DIRECTIONS:
Before copying the entries, remove the pictures; everything else stays exactly as it is.

MATERIALS PROVIDED:
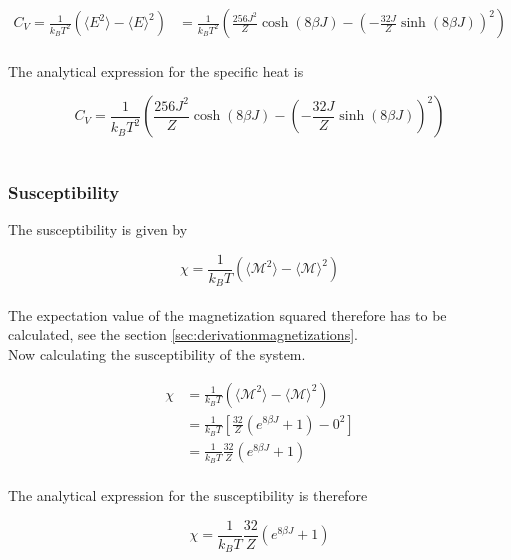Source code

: \documentclass{article}
\begin{document}
\begin{align*}
    C_V = \frac{1}{k_B T^2} \left( \langle E^2 \rangle - \langle E \rangle ^2 \right)
    &= \frac{1}{k_B T^2} \left( \frac{256 J^2}{Z} \cosh (8 \beta J) - \left( - \frac{32 J}{Z} \sinh(8 \beta J ) \right) ^2 \right)
\end{align*} \\

The analytical expression for the specific heat is

\begin{equation} \label{eq:finalspecificheat}
    C_V = \frac{1}{k_B T^2} \left( \frac{256 J^2}{Z} \cosh (8 \beta J) - \left( - \frac{32 J}{Z} \sinh(8 \beta J ) \right) ^2 \right)
\end{equation} \\


\subsubsection{Susceptibility} \label{sec:susceptibility}

The susceptibility is given by

\begin{equation}    \label{eq:susceptibility}
    \chi = \frac{1}{k_B T} \left( \langle \mathcal{M}^2 \rangle - \langle \mathcal{M} \rangle ^2 \right)
\end{equation} \\

The expectation value of the magnetization squared therefore has to be calculated, see the section \ref{sec:derivationmagnetizations}. \\

Now calculating the susceptibility of the system.

\begin{align*}
    \chi &= \frac{1}{k_B T} \left( \langle \mathcal{M}^2 \rangle - \langle \mathcal{M} \rangle ^2 \right) \\
    &= \frac{1}{k_B T} \left[ \frac{32}{Z} \left( e^{8 \beta J} + 1 \right) - 0^2 \right] \\
    &= \frac{1}{k_B T} \frac{32}{Z} \left( e^{8 \beta J} + 1 \right) \\
\end{align*}

The analytical expression for the susceptibility is therefore

\begin{equation}    \label{eq:finalsusceptibility}
    \chi = \frac{1}{k_B T} \frac{32}{Z} \left( e^{8 \beta J} + 1 \right)
\end{equation} \\
\end{document}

ANSWER FOR THE TASK:
Source code

: \documentclass{article}
\begin{document}
\begin{align*}
    C_V = \frac{1}{k_B T^2} \left( \langle E^2 \rangle - \langle E \rangle ^2 \right)
    &= \frac{1}{k_B T^2} \left( \frac{256 J^2}{Z} \cosh (8 \beta J) - \left( - \frac{32 J}{Z} \sinh(8 \beta J ) \right) ^2 \right)
\end{align*} \\

The analytical expression for the specific heat is

\begin{equation} \label{eq:finalspecificheat}
    C_V = \frac{1}{k_B T^2} \left( \frac{256 J^2}{Z} \cosh (8 \beta J) - \left( - \frac{32 J}{Z} \sinh(8 \beta J ) \right) ^2 \right)
\end{equation} \\


\subsubsection{Susceptibility} \label{sec:susceptibility}

The susceptibility is given by

\begin{equation}    \label{eq:susceptibility}
    \chi = \frac{1}{k_B T} \left( \langle \mathcal{M}^2 \rangle - \langle \mathcal{M} \rangle ^2 \right)
\end{equation} \\

The expectation value of the magnetization squared therefore has to be calculated, see the section \ref{sec:derivationmagnetizations}. \\

Now calculating the susceptibility of the system.

\begin{align*}
    \chi &= \frac{1}{k_B T} \left( \langle \mathcal{M}^2 \rangle - \langle \mathcal{M} \rangle ^2 \right) \\
    &= \frac{1}{k_B T} \left[ \frac{32}{Z} \left( e^{8 \beta J} + 1 \right) - 0^2 \right] \\
    &= \frac{1}{k_B T} \frac{32}{Z} \left( e^{8 \beta J} + 1 \right) \\
\end{align*}

The analytical expression for the susceptibility is therefore

\begin{equation}    \label{eq:finalsusceptibility}
    \chi = \frac{1}{k_B T} \frac{32}{Z} \left( e^{8 \beta J} + 1 \right)
\end{equation} \\
\end{document}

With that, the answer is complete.